Jika waktu menjadi kosong dari visi dan tujuan yang tinggi, maka akan
masuklah pemikiran-pemikiran yang keliru, maka tersibukanlah sang
pemuda dengan perkara-perkara yang sia-sia, dengan memikirkan
perkara-perkara yang rendahan, serta semakin menguat dorongan untuk
menyimpang.
Waktu kosong adalah tanah yang subur untuk menabur benih-benih kotoran dan kesesatan. Al-Imam Asy-Syafi’i rahimahullah berkata,
وَالنَّفْسُ إِنْ لَمْ تُشْغِلْهَا بِالْحَقِّ شَغَلَتْكَ بِالْبَاطِلِ
“Dan jika engkau tidak menyibukkan jiwamu dengan kebenaran, maka ia akan menyibukkanmu dengan kebatilan.”

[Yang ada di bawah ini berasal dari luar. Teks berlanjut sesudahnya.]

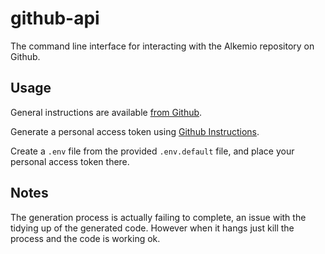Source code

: # github-api
The command line interface for interacting with the Alkemio repository on Github.


## Usage

General instructions are available [from Github](https://docs.github.com/en/graphql/guides/forming-calls-with-graphql).

Generate a personal access token using [Github Instructions](https://docs.github.com/en/authentication/keeping-your-account-and-data-secure/creating-a-personal-access-token).

Create a `.env` file from the provided `.env.default` file, and place your personal access token there.

## Notes
The generation process is actually failing to complete, an issue with the tidying up of the generated code. However when it hangs just kill the process and the code is working ok.

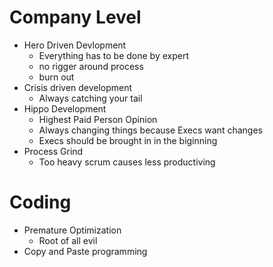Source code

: # Company Level
* Hero Driven Devlopment
  * Everything has to be done by expert
  * no rigger around process
  * burn out
* Crisis driven development
  * Always catching your tail
* Hippo Development 
  * Highest Paid Person Opinion
  * Always changing things because Execs want changes
  * Execs should be brought in in the biginning
* Process Grind
  * Too heavy scrum causes less productiving

# Coding
* Premature Optimization
  * Root of all evil
* Copy and Paste programming
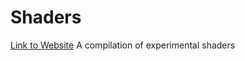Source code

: # Shaders
[Link to Website](https://arcane34.github.io/Shaders/)
A compilation of experimental shaders
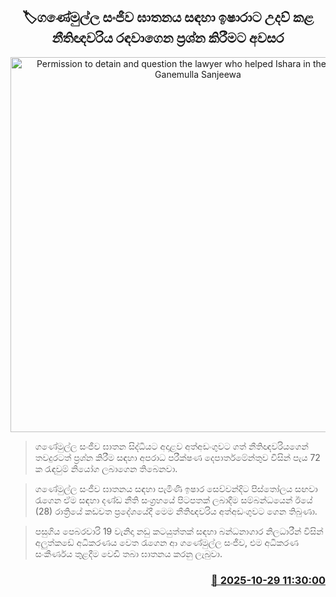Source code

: <p align='center'><b><h2 align='center' title='Permission to detain and question the lawyer who helped Ishara in the murder of Ganemulla Sanjeewa'>🏷ගණේමුල්ල සංජීව ඝාතනය සඳහා ඉෂාරාට උදව් කළ නීතිඥවරිය රඳවාගෙන ප්‍රශ්න කිරීමට අවසර</h2></b></p>
<p align='center'><img src='https://helakuru.sgp1.cdn.digitaloceanspaces.com/esana/images/lib/srilanka-police[1].jpg' width='600' alt='Permission to detain and question the lawyer who helped Ishara in the murder of Ganemulla Sanjeewa'></p>

> ගණේමුල්ල සංජීව ඝාතන සිද්ධියට අදාළව අත්අඩංගුවට ගත් නීතිඥවරියගෙන් තවදුරටත් ප්‍රශ්න කිරීම සඳහා අපරාධ පරීක්ෂණ දෙපාර්තමේන්තුව විසින් පැය 72 ක රැඳවුම් නියෝග ලබාගෙන තිබෙනවා.

> ගණේමුල්ල සංජීව ඝාතනය සඳහා පැමිණි ඉෂාර සෙව්වන්දිට පිස්තෝලය සඟවා රැගෙන ඒම සඳහා දණ්ඩ නීති සංග්‍රහයේ පිටපතක් ලබාදීම සම්බන්ධයෙන් ඊයේ (28) රාත්‍රියේ කඩවත ප්‍රදේශයේදී මෙම නීතිඥවරිය අත්අඩංගුවට ගෙන තිබුණා.

> පසුගිය පෙබරවාරි 19 වැනිදා නඩු කටයුත්තක් සඳහා බන්ධනාගාර නිලධාරීන් විසින් අලුත්කඩේ අධිකරණය වෙත රැගෙන ආ ගණේමුල්ල සංජීව, එම අධිකරණ සංකීර්ණය තුළදීම වෙඩි තබා ඝාතනය කරනු ලැබුවා.



<h3 align='right'><a href='https://www.helakuru.lk/esana/p/114896/'>📅 2025-10-29 11:30:00</a></h3>
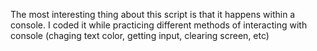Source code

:The most interesting thing about this script is that it happens within a console. I coded it while practicing different methods of interacting with console (chaging text color, getting input, clearing screen, etc)

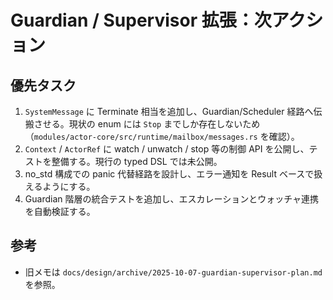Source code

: # Guardian / Supervisor 拡張：次アクション

## 優先タスク
1. `SystemMessage` に Terminate 相当を追加し、Guardian/Scheduler 経路へ伝搬させる。現状の enum には `Stop` までしか存在しないため（`modules/actor-core/src/runtime/mailbox/messages.rs` を確認）。
2. `Context` / `ActorRef` に watch / unwatch / stop 等の制御 API を公開し、テストを整備する。現行の typed DSL では未公開。
3. no_std 構成での panic 代替経路を設計し、エラー通知を Result ベースで扱えるようにする。
4. Guardian 階層の統合テストを追加し、エスカレーションとウォッチャ連携を自動検証する。

## 参考
- 旧メモは `docs/design/archive/2025-10-07-guardian-supervisor-plan.md` を参照。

Di antara hal yang berbahaya adalah membuang-buang waktu untuk
browsing halaman-halaman situs-situs internet dan media sosial yang
merusak akidah, mempengaruhi tingkah laku, menggoncang akhlak, serta
melemahkan hubungan tali kekeluargaan, dan mengantarkan pada sikap
menyendiri dan menjauh dari masyarakat. Dan dampak dari hal ini sudah
jelas dan diketahui.
Pemuda menghadapi makar yang dihembuskan oleh musuh-musuh, dengan
menampilkan umbaran syahwat-syahwat yang haram, serta pengobaran gejolak
syahwat yang merusak karakter pribadinya, menyia-nyiakan masa depannya,
menghancurkan masa mudanya, dan terhamparkannya sang pemuda di medan
kebingungan dan kesesatan. Serta memalingkannya dari perhatian terhadap
visi dan tujuan-tujuan yang tinggi, dari perkara-perkara kemasyarakatan
dan urusan umat, memalingkannya dari mentarbiyah dirinya dengan Alquran
dan pengisian hatinya dengan keimanan serta menempuh jalan orang-orang
sholeh, demikian juga memalingkannya dari melampiaskan syahwatnya dengan
cara-cara yang disyariatkan yang mewujudkan kebahagiaannya dan
kemuliaannya.
Pernikahan bagi pemuda merupakan kebutuhan secara fitrah, merupakan ketenteraman jiwa, dan benteng penjaga akhlak. Rasulullah shallallahu ‘alaihi wa sallam bersabda,
“Wahai para pemuda, barangsiapa yang mampu maka menikahlah, dan
barangsiapa yang tidak mampu maka berpuasalah, karena puasa menjadi
perisai baginya.”
Menunda-nunda pernikahan –padahal sudah mampu- menimbulkan
dampak-dampak buruk yang berkaitan dengan perangai, psikologi, dan
sosial. Rasulullah shallallahu ‘alaihi wa sallam bersabda,
إِذَا أَتَاكُمْ مَنْ تَرْضَوْنَ خُلُقَهُ وَدِينَهُ فَزَوِّجُوهُ، إِلَّا
تَفْعَلُوه تَكُنْ فِتْنَةٌ فِي الْأَرْضِ وَفَسَادٌ عَرِيضٌ
“Jika datang pada kalian lelaki yang kalian ridhai akhlak dan
agamanya maka nikahkanlah ia, jika kalian tidak melakukannya maka akan
timbul fitnah di atas muka bumi dan kerusakan yang besar.”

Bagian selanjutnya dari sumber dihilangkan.